(Directions): Repeat each entry as written, dropping any picture you find.
- - -
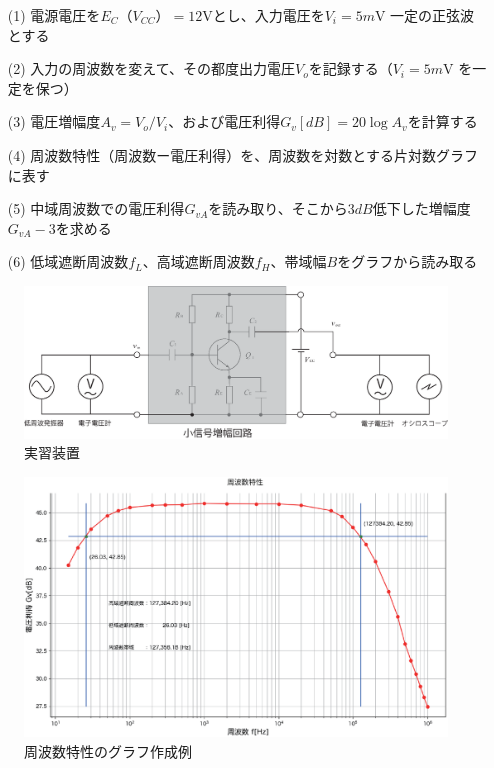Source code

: \documentclass[uplatex,a4paper,11pt,oneside,openany]{jsbook}
\begin{document}
\begin{enumerate}
\item[(1)] 電源電圧を$E_C（V_{CC}）=12$Vとし、入力電圧を$V_i=5m$V 一定の正弦波とする
\item[(2)] 入力の周波数を変えて、その都度出力電圧$V_o$を記録する（$V_i=5m$V を一定を保つ）
\item[(3)] 電圧増幅度$A_v=V_o/V_i$、および電圧利得$G_v[dB]=20\log A_v$を計算する
\item[(4)] 周波数特性（周波数ー電圧利得）を、周波数を対数とする片対数グラフに表す
\item[(5)] 中域周波数での電圧利得$G_{vA}$を読み取り、そこから$3dB$低下した増幅度$G_{vA}-3$を求める
\item[(6)] 低域遮断周波数$f_L$、高域遮断周波数$f_H$、帯域幅$B$をグラフから読み取る
\end{enumerate}

\begin{figure}[H]
  \centering
   \includegraphics[keepaspectratio, scale=0.48, angle=0]
             {figs/eps/exp0.eps}
             \caption{実習装置}
             \label{fig:exp0}
\end{figure}


\begin{figure}[H]
    \centering
     \includegraphics[keepaspectratio, scale=0.55, angle=0]
               {figs/eps/freqcharM1YExample.eps}
               \caption{周波数特性のグラフ作成例}
               \label{fig:freqcharM1Yd}
\end{figure}
\end{document}
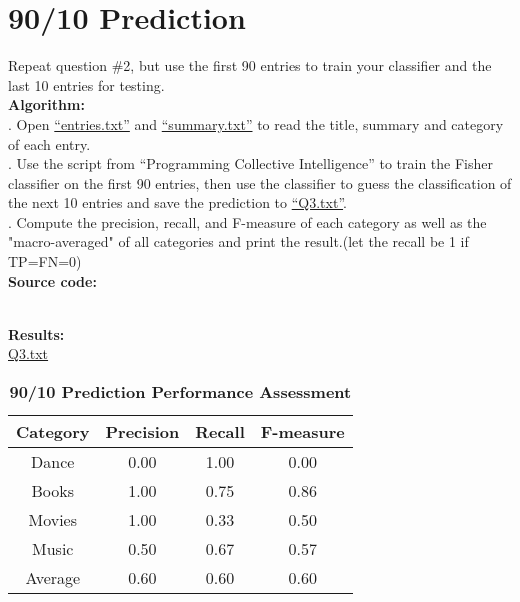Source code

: \documentclass{article}
\begin{document}
		\section{90/10 Prediction}
		Repeat question \#2, but use the first 90 entries to train your classifier and the last 10 entries for testing.\\

		\noindent\textbf{Algorithm:}\\
		. Open \href{https://github.com/zhangboroy/cs532-s17/blob/master/assg09_submission/entries.txt}{``entries.txt''} and \href{https://github.com/zhangboroy/cs532-s17/blob/master/assg09_submission/summary.txt}{``summary.txt''} to read the title, summary and category of each entry.\\
		. Use the script from ``Programming Collective Intelligence'' to train the Fisher classifier on the first 90 entries, then use the classifier to guess the classification of the next 10 entries and save the prediction to \href{https://github.com/zhangboroy/cs532-s17/blob/master/assg09_submission/Q3.txt}{``Q3.txt''}.\\
		. Compute the precision, recall, and F-measure of each category as well as the "macro-averaged"
of all categories and print the result.(let the recall be 1 if TP=FN=0)\\

		\noindent\textbf{Source code:}
		

		\noindent\\\textbf{Results:}\\
		\indent\href{https://github.com/zhangboroy/cs532-s17/blob/master/assg09_submission/Q3.txt}{Q3.txt}
		\begin{table}[!htb]
			\centering
			\caption{\textbf{90/10 Prediction Performance Assessment}}
			\begin{tabular}{cccc}
				\toprule
				\textbf{Category} & \textbf{Precision} & \textbf{Recall} & \textbf{F-measure}\\
				\midrule
				Dance & 0.00 & 1.00 & 0.00\\
				Books & 1.00 & 0.75 & 0.86\\
				Movies & 1.00 & 0.33 & 0.50\\
				Music & 0.50 & 0.67 & 0.57\\
				Average & 0.60 & 0.60 & 0.60\\			
				\bottomrule
			\end{tabular}
		\end{table}
	
\end{document}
- - -
(Exercise answer):
Source code

: \documentclass[uplatex,a4paper,11pt,oneside,openany]{jsbook}
\begin{document}
\begin{enumerate}
\item[(1)] 電源電圧を$E_C（V_{CC}）=12$Vとし、入力電圧を$V_i=5m$V 一定の正弦波とする
\item[(2)] 入力の周波数を変えて、その都度出力電圧$V_o$を記録する（$V_i=5m$V を一定を保つ）
\item[(3)] 電圧増幅度$A_v=V_o/V_i$、および電圧利得$G_v[dB]=20\log A_v$を計算する
\item[(4)] 周波数特性（周波数ー電圧利得）を、周波数を対数とする片対数グラフに表す
\item[(5)] 中域周波数での電圧利得$G_{vA}$を読み取り、そこから$3dB$低下した増幅度$G_{vA}-3$を求める
\item[(6)] 低域遮断周波数$f_L$、高域遮断周波数$f_H$、帯域幅$B$をグラフから読み取る
\end{enumerate}

\begin{figure}[H]
  \centering
   \includegraphics[keepaspectratio, scale=0.48, angle=0]
             {figs/eps/exp0.eps}
             \caption{実習装置}
             \label{fig:exp0}
\end{figure}


\begin{figure}[H]
    \centering
     \includegraphics[keepaspectratio, scale=0.55, angle=0]
               {figs/eps/freqcharM1YExample.eps}
               \caption{周波数特性のグラフ作成例}
               \label{fig:freqcharM1Yd}
\end{figure}
\end{document}
Source code

: \documentclass{article}
\begin{document}
		\section{90/10 Prediction}
		Repeat question \#2, but use the first 90 entries to train your classifier and the last 10 entries for testing.\\

		\noindent\textbf{Algorithm:}\\
		. Open \href{https://github.com/zhangboroy/cs532-s17/blob/master/assg09_submission/entries.txt}{``entries.txt''} and \href{https://github.com/zhangboroy/cs532-s17/blob/master/assg09_submission/summary.txt}{``summary.txt''} to read the title, summary and category of each entry.\\
		. Use the script from ``Programming Collective Intelligence'' to train the Fisher classifier on the first 90 entries, then use the classifier to guess the classification of the next 10 entries and save the prediction to \href{https://github.com/zhangboroy/cs532-s17/blob/master/assg09_submission/Q3.txt}{``Q3.txt''}.\\
		. Compute the precision, recall, and F-measure of each category as well as the "macro-averaged"
of all categories and print the result.(let the recall be 1 if TP=FN=0)\\

		\noindent\textbf{Source code:}
		

		\noindent\\\textbf{Results:}\\
		\indent\href{https://github.com/zhangboroy/cs532-s17/blob/master/assg09_submission/Q3.txt}{Q3.txt}
		\begin{table}[!htb]
			\centering
			\caption{\textbf{90/10 Prediction Performance Assessment}}
			\begin{tabular}{cccc}
				\toprule
				\textbf{Category} & \textbf{Precision} & \textbf{Recall} & \textbf{F-measure}\\
				\midrule
				Dance & 0.00 & 1.00 & 0.00\\
				Books & 1.00 & 0.75 & 0.86\\
				Movies & 1.00 & 0.33 & 0.50\\
				Music & 0.50 & 0.67 & 0.57\\
				Average & 0.60 & 0.60 & 0.60\\			
				\bottomrule
			\end{tabular}
		\end{table}
	
\end{document}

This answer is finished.